攻擊者後手出擊:更強大的適應性攻擊突破LLM越獄與提示注入防禦
The Attacker Moves Second: Stronger Adaptive Attacks Bypass Defenses Against Llm Jailbreaks and Prompt Injections
October 10, 2025
作者: Milad Nasr, Nicholas Carlini, Chawin Sitawarin, Sander V. Schulhoff, Jamie Hayes, Michael Ilie, Juliette Pluto, Shuang Song, Harsh Chaudhari, Ilia Shumailov, Abhradeep Thakurta, Kai Yuanqing Xiao, Andreas Terzis, Florian Tramèr
cs.AI
摘要
我們應如何評估語言模型防禦的魯棒性?當前針對越獄攻擊和提示注入的防禦措施(分別旨在防止攻擊者誘導有害知識或遠程觸發惡意行為),通常僅針對一組靜態的有害攻擊字符串進行評估,或是針對未考慮防禦設計的計算能力較弱的優化方法進行測試。我們認為這種評估過程存在缺陷。
相反,我們應評估防禦措施對抗適應性攻擊者的能力,這些攻擊者會明確調整其攻擊策略以應對防禦設計,並投入大量資源來優化其目標。通過系統性地調整和擴展通用優化技術——梯度下降、強化學習、隨機搜索以及人工引導的探索——我們成功繞過了12種基於多樣化技術的最新防禦措施,其中大多數的攻擊成功率超過90%;值得注意的是,這些防禦措施最初報告的攻擊成功率接近零。我們相信,未來的防禦工作必須考慮更強的攻擊,例如我們所描述的這些,才能做出可靠且令人信服的魯棒性聲明。
English
How should we evaluate the robustness of language model defenses? Current
defenses against jailbreaks and prompt injections (which aim to prevent an
attacker from eliciting harmful knowledge or remotely triggering malicious
actions, respectively) are typically evaluated either against a static set of
harmful attack strings, or against computationally weak optimization methods
that were not designed with the defense in mind. We argue that this evaluation
process is flawed.
Instead, we should evaluate defenses against adaptive attackers who
explicitly modify their attack strategy to counter a defense's design while
spending considerable resources to optimize their objective.
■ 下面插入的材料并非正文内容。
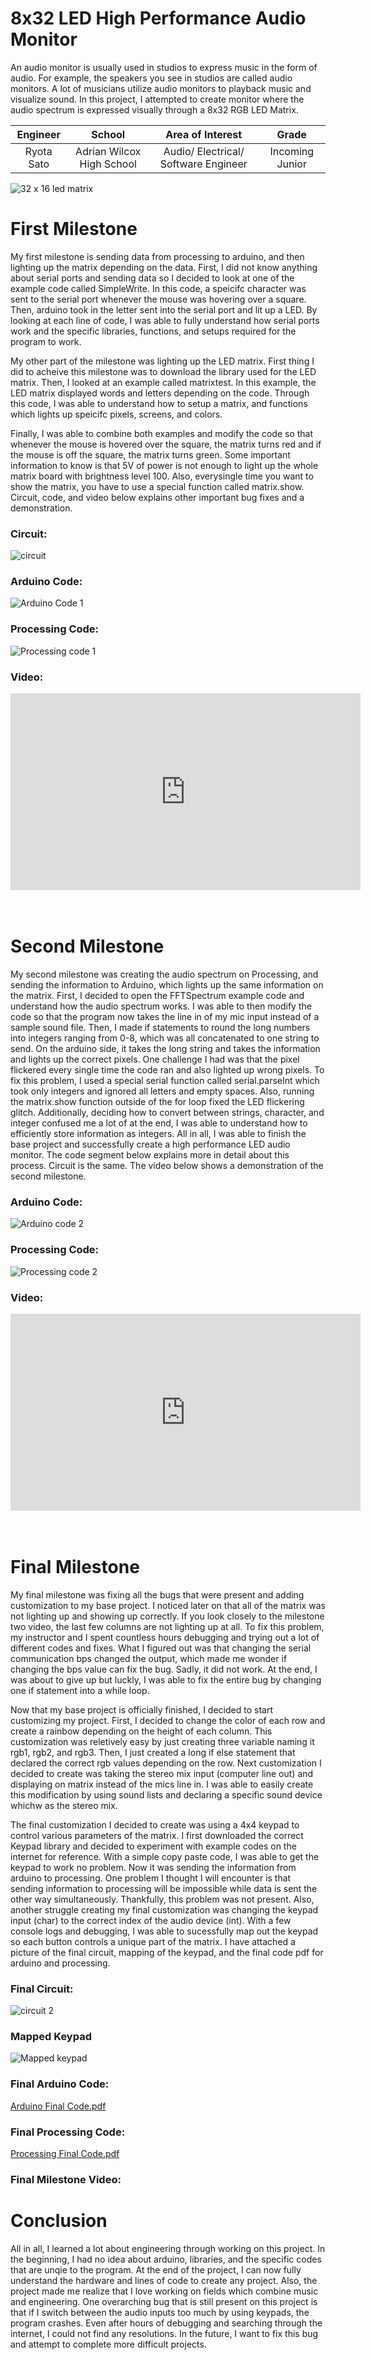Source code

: ﻿# 8x32 LED High Performance Audio Monitor
An audio monitor is usually used in studios to express music in the form of audio. For example, the speakers you see in studios are called audio monitors. A lot of musicians utilize audio monitors to playback music and visualize sound. In this project, I attempted to create monitor where the audio spectrum is expressed visually through a 8x32 RGB LED Matrix.

| **Engineer** | **School** | **Area of Interest** | **Grade** |
|:--:|:--:|:--:|:--:|
| Ryota Sato | Adrian Wilcox High School | Audio/ Electrical/ Software Engineer | Incoming Junior

![32 x 16 led matrix](https://user-images.githubusercontent.com/69173660/123154752-23d0ee80-d41c-11eb-800e-6babe9db2edc.png)
  
# First Milestone
My first milestone is sending data from processing to arduino, and then lighting up the matrix depending on the data. First, I did not know anything about serial ports and sending data so I decided to look at one of the example code called SimpleWrite. In this code, a speicifc character was sent to the serial port whenever the mouse was hovering over a square. Then, arduino took in the letter sent into the serial port and lit up a LED. By looking at each line of code, I was able to fully understand how serial ports work and the specific libraries, functions, and setups required for the program to work. 

My other part of the milestone was lighting up the LED matrix. First thing I did to acheive this milestone was to download the library used for the LED matrix. Then, I looked at an example called matrixtest. In this example, the LED matrix displayed words and letters depending on the code. Through this code, I was able to understand how to setup a matrix, and functions which lights up speicifc pixels, screens, and colors. 

Finally, I was able to combine both examples and modify the code so that whenever the mouse is hovered over the square, the matrix turns red and if the mouse is off the square, the matrix turns green. Some important information to know is that 5V of power is not enough to light up the whole matrix board with brightness level 100. Also, everysingle time you want to show the matrix, you have to use a special function called matrix.show. Circuit, code, and video below explains other important bug fixes and a demonstration.
### Circuit:
![circuit](https://user-images.githubusercontent.com/69173660/123160342-e91e8480-d422-11eb-954e-6819badc5ad1.png)

### Arduino Code:
![Arduino Code 1](https://user-images.githubusercontent.com/69173660/123162043-fdfc1780-d424-11eb-945d-50c603534dfe.png)

### Processing Code:
![Processing code 1](https://user-images.githubusercontent.com/69173660/123162027-f8063680-d424-11eb-9997-96e63bac58df.png)

### Video:
<html><iframe width="560" height="315" src="https://www.youtube.com/embed/JOaKPQlaxiY" title="YouTube video player" frameborder="0" allow="accelerometer; autoplay; clipboard-write; encrypted-media; gyroscope; picture-in-picture" allowfullscreen></iframe><br><br><br></html>   

# Second Milestone
My second milestone was creating the audio spectrum on Processing, and sending the information to Arduino, which lights up the same information on the matrix. First, I decided to open the FFTSpectrum example code and understand how the audio spectrum works. I was able to then modify the code so that the program now takes the line in of my mic input instead of a sample sound file. Then, I made if statements to round the long numbers into integers ranging from 0-8, which was all concatenated to one string to send. On the arduino side, it takes the long string and takes the information and lights up the correct pixels. One challenge I had was that the pixel flickered every single time the code ran and also lighted up wrong pixels. To fix this problem, I used a special serial function called serial.parseInt which took only integers and ignored all letters and empty spaces. Also, running the matrix.show function outside of the for loop fixed the LED flickering glitch. Additionally, deciding how to convert between strings, character, and integer confused me a lot of at the end, I was able to understand how to efficiently store information as integers. All in all, I was able to finish the base project and successfully create a high performance LED audio monitor. The code segment below explains more in detail about this process. Circuit is the same. The video below shows a demonstration of the second milestone.

### Arduino Code:
![Arduino code 2](https://user-images.githubusercontent.com/69173660/123169572-51269800-d42e-11eb-9ac3-32822f0b4e66.png)

### Processing Code:
![Processing code 2](https://user-images.githubusercontent.com/69173660/123169601-5a176980-d42e-11eb-84d6-f41b3e0cdfed.png)

### Video:
<html><iframe width="560" height="315" src="https://www.youtube.com/embed/uLhRJsGWr3o" title="YouTube video player" frameborder="0" allow="accelerometer; autoplay; clipboard-write; encrypted-media; gyroscope; picture-in-picture" allowfullscreen></iframe><br><br><br></html>   

# Final Milestone
My final milestone was fixing all the bugs that were present and adding customization to my base project. I noticed later on that all of the matrix was not lighting up and showing up correctly. If you look closely to the milestone two video, the last few columns are not lighting up at all. To fix this problem, my instructor and I spent countless hours debugging and trying out a lot of different codes and fixes. What I figured out was that changing the serial communication bps changed the output, which made me wonder if changing the bps value can fix the bug. Sadly, it did not work. At the end, I was about to give up but luckly, I was able to fix the entire bug by changing one if statement into a while loop. 

Now that my base project is officially finished, I decided to start customizing my project. First, I decided to change the color of each row and create a rainbow depending on the height of each column. This customization was reletively easy by just creating three variable naming it rgb1, rgb2, and rgb3. Then, I just created a long if else statement that declared the correct rgb values depending on the row. Next customization I decided to create was taking the stereo mix input (computer line out) and displaying on matrix instead of the mics line in. I was able to easily create this modification by using sound lists and declaring a specific sound device whichw as the stereo mix.

The final customization I decided to create was using a 4x4 keypad to control various parameters of the matrix. I first downloaded the correct Keypad library and decided to experiment with example codes on the internet for reference. With a simple copy paste code, I was able to get the keypad to work no problem. Now it was sending the information from arduino to processing. One problem I thought I will encounter is that sending information to processing will be impossible while data is sent the other way simultaneously. Thankfully, this problem was not present. Also, another struggle creating my final customization was changing the keypad input (char) to the correct index of the audio device (int). With a few console logs and debugging, I was able to sucessfully map out the keypad so each button controls a unique part of the matrix. I have attached a picture of the final circuit, mapping of the keypad, and the final code pdf for arduino and processing.

### Final Circuit:
![circuit 2](https://user-images.githubusercontent.com/69173660/124025322-25169400-d9a5-11eb-9649-cb34095b18fb.png)

### Mapped Keypad
![Mapped keypad](https://user-images.githubusercontent.com/69173660/124028592-07e3c480-d9a9-11eb-99d9-9918e2fd6a4d.png)

### Final Arduino Code:
[Arduino Final Code.pdf](https://github.com/ryos17/RyotaSato_BSE_Portfolio/files/6743799/Arduino.Final.Code.pdf)

### Final Processing Code:
[Processing Final Code.pdf](https://github.com/ryos17/RyotaSato_BSE_Portfolio/files/6743806/Processing.Final.Code.pdf)

### Final Milestone Video:

# Conclusion
All in all, I learned a lot about engineering through working on this project. In the beginning, I had no idea about arduino, libraries, and the specific codes that are unqie to the program. At the end of the project, I can now fully understand the hardware and lines of code to create any project. Also, the project made me realize that I love working on fields which combine music and engineering. One overarching bug that is still present on this project is that if I switch between the audio inputs too much by using keypads, the program crashes. Even after hours of debugging and searching through the internet, I could not find any resolutions. In the future, I want to fix this bug and attempt to complete more difficult projects.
By systematically
tuning and scaling general optimization techniques-gradient descent,
reinforcement learning, random search, and human-guided exploration-we bypass
12 recent defenses (based on a diverse set of techniques) with attack success
rate above 90% for most; importantly, the majority of defenses originally
reported near-zero attack success rates. We believe that future defense work
must consider stronger attacks, such as the ones we describe, in order to make
reliable and convincing claims of robustness.